Start of Block
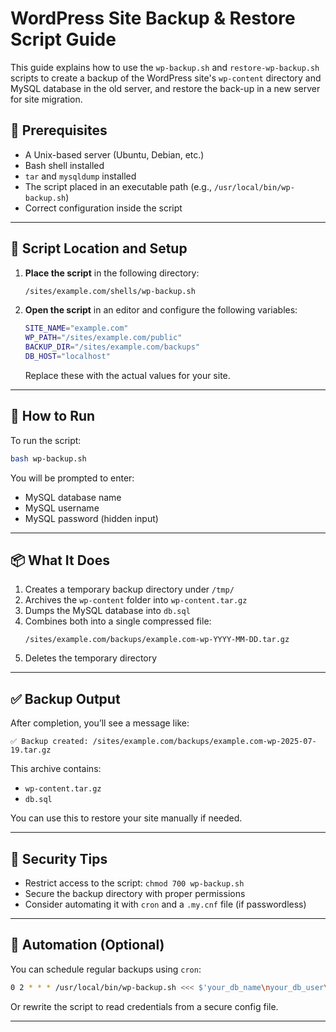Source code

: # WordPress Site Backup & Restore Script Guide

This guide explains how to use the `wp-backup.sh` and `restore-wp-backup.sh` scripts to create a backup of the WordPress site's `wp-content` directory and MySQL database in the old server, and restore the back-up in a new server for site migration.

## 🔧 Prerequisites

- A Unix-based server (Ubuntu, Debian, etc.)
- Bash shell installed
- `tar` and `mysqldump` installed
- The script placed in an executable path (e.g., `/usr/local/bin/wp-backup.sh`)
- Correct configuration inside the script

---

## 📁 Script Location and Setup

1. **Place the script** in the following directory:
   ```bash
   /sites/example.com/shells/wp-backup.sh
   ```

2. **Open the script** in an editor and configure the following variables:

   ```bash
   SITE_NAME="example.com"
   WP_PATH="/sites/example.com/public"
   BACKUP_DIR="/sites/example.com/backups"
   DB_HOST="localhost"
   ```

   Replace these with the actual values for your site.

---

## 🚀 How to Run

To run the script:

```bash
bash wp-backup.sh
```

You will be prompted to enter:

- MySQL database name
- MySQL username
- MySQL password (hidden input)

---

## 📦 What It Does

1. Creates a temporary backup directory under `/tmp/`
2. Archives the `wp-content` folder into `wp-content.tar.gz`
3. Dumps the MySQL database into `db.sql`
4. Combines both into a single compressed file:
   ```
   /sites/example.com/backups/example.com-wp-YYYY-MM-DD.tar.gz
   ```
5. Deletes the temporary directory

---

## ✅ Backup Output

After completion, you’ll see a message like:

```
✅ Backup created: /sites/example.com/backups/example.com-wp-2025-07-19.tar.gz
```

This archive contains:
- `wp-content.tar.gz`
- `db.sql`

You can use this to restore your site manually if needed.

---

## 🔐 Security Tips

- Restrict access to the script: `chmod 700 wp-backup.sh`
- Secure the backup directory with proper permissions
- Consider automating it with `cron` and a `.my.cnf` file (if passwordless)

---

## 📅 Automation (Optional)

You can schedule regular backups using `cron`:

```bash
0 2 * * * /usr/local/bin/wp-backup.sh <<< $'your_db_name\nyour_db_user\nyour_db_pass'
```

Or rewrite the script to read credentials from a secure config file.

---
End of Block
Work required:
Show every line in the entries above that contains the string "directory".

Solution to this problem:
This guide explains how to use the `wp-backup.sh` and `restore-wp-backup.sh` scripts to create a backup of the WordPress site's `wp-content` directory and MySQL database in the old server, and restore the back-up in a new server for site migration.
1. **Place the script** in the following directory:
1. Creates a temporary backup directory under `/tmp/`
5. Deletes the temporary directory
- Secure the backup directory with proper permissions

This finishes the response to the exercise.